§ Exercise objective
Output range, inclusive: from the line containing "Data-Forge was inspired" to the line containing "every operation produces a new dataframe.". Restate those lines from the data below word for word and only those.

§ Task inputs
*** Begin section ***

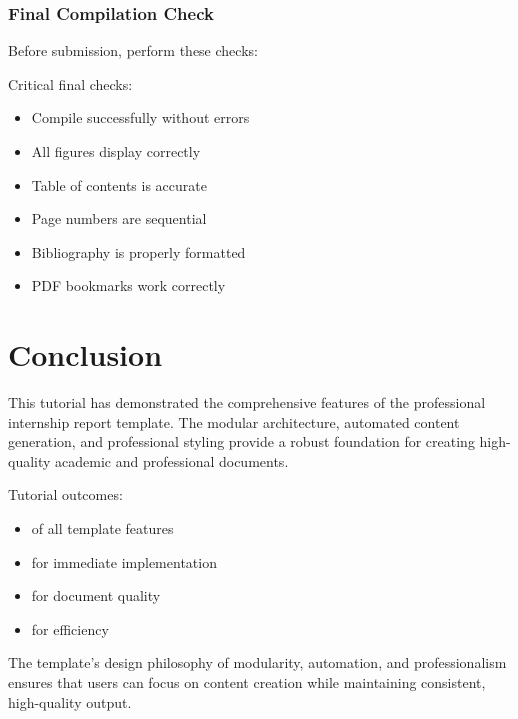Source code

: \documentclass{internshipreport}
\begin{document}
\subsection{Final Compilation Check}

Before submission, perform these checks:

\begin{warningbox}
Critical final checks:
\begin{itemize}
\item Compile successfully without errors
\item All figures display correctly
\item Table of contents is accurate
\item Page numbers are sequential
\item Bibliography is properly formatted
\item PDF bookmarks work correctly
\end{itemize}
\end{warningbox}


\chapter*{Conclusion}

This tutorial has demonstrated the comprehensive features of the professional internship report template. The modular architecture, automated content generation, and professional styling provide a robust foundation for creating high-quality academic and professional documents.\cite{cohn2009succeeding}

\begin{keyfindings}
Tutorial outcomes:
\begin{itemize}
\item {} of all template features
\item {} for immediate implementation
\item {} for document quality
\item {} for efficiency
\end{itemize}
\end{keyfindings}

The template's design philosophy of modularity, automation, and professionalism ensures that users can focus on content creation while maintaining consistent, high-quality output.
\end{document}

*** End section ***
*** Begin section ***

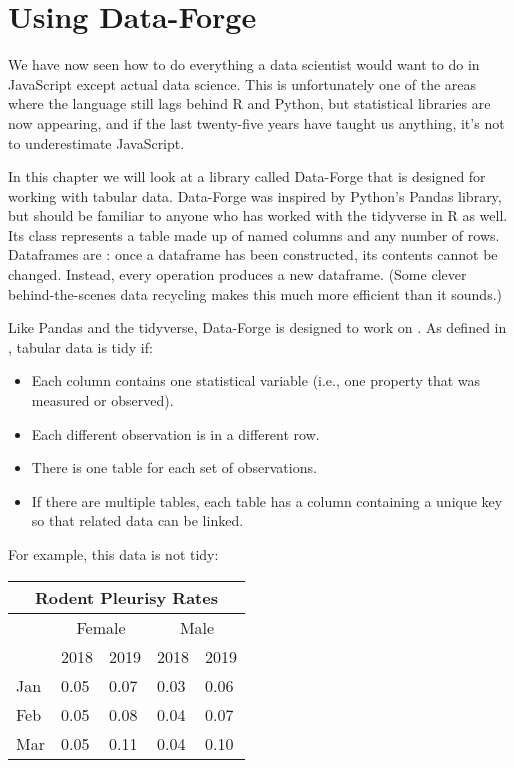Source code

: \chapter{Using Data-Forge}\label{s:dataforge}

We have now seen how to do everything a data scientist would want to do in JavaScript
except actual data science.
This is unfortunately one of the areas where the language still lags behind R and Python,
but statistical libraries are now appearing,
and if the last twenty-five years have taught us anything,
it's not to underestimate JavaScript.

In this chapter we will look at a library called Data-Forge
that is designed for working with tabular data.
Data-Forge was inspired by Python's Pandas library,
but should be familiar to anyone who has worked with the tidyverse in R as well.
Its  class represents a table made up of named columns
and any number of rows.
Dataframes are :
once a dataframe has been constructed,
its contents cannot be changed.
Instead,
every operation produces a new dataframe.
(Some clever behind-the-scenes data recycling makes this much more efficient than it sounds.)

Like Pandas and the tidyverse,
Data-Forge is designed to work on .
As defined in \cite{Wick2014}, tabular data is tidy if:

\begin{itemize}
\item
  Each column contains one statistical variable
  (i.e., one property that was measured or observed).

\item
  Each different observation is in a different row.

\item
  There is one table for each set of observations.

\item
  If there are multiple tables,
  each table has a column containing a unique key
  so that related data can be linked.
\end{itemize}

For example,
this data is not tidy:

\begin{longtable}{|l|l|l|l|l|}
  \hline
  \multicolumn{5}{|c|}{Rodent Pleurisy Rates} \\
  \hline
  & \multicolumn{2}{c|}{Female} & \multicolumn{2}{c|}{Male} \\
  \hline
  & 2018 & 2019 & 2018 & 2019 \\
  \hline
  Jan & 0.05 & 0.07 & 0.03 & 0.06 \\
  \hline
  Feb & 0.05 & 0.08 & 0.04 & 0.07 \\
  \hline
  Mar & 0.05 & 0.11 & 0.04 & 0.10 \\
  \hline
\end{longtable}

*** End section ***
*** Begin section ***

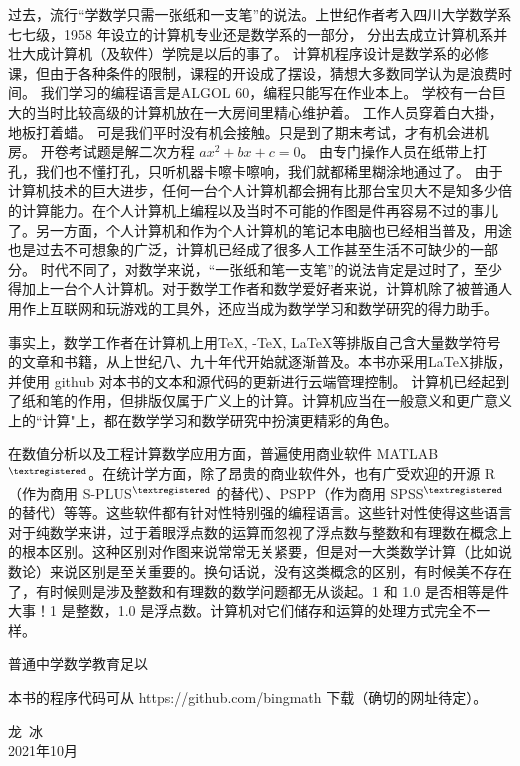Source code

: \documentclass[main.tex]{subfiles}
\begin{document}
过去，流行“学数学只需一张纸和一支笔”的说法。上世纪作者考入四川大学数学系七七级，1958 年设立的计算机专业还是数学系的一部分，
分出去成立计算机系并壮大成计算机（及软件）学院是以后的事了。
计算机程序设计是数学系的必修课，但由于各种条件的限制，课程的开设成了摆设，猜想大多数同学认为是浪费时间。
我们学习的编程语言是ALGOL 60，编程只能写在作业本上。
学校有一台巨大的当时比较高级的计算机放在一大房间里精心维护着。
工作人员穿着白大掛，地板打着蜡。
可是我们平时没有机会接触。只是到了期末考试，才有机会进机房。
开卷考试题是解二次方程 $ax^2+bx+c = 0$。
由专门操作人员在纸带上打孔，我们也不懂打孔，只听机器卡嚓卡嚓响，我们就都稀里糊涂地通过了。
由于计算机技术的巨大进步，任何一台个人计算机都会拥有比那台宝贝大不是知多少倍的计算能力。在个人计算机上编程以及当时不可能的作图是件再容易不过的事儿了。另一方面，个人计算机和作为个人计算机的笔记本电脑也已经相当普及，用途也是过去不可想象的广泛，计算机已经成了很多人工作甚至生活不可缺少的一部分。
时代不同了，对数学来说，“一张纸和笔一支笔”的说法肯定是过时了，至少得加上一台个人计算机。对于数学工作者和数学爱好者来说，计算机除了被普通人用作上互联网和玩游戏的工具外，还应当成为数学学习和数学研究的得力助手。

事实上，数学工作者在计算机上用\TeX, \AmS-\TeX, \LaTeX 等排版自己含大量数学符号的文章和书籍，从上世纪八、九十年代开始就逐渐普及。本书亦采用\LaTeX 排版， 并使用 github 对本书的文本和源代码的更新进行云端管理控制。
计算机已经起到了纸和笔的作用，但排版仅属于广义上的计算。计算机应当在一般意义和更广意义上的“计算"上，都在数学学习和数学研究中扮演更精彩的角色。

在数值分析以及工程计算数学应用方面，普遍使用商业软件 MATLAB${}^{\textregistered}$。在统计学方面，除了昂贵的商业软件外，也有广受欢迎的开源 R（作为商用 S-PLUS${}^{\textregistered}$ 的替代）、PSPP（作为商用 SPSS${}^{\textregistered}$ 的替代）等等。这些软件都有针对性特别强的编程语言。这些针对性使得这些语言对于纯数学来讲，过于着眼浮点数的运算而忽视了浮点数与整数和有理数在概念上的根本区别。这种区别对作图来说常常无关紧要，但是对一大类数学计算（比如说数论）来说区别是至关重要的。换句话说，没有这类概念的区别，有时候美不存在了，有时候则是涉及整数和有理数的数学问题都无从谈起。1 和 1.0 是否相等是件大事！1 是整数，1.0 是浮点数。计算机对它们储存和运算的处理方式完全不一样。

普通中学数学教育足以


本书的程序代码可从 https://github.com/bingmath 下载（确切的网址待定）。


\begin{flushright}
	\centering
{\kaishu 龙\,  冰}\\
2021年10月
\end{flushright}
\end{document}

*** End section ***

§ Result of this task
Data-Forge was inspired by Python's Pandas library,
but should be familiar to anyone who has worked with the tidyverse in R as well.
Its  class represents a table made up of named columns
and any number of rows.
Dataframes are :
once a dataframe has been constructed,
its contents cannot be changed.
Instead,
every operation produces a new dataframe.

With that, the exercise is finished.